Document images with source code
===============
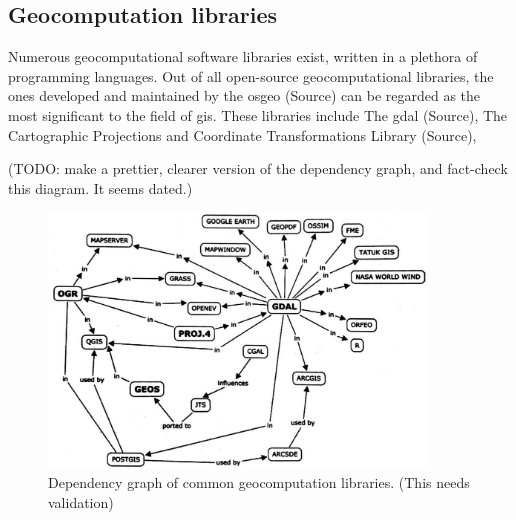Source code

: 






\subsection{Geocomputation libraries}
Numerous geocomputational software libraries exist, written in a plethora of programming languages. 
Out of all open-source geocomputational libraries, the ones developed and maintained by the \ac{osgeo} (Source) can be regarded as the most significant to the field of \ac{gis}. 
These libraries include The \ac*{gdal} (Source), The Cartographic Projections and Coordinate Transformations Library (Source),  


\begin{note}
  (TODO: make a prettier, clearer version of the dependency graph, and fact-check this diagram. It seems dated.)
\end{note}

\begin{figure}
  \centering
  \graphicspath{ {../../assets/images/background} }
  \includegraphics[width=380px]{all-geo-libraries-explained.jpg}
  \caption{Dependency graph of common geocomputation libraries. (This needs validation) }
  \label{fig:geolib-dependencies}
\end{figure}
===============
The answer must consist of every line from the data that holds the string "geocomputational".

• **RESPONSE**:
Numerous geocomputational software libraries exist, written in a plethora of programming languages. 
Out of all open-source geocomputational libraries, the ones developed and maintained by the \ac{osgeo} (Source) can be regarded as the most significant to the field of \ac{gis}. 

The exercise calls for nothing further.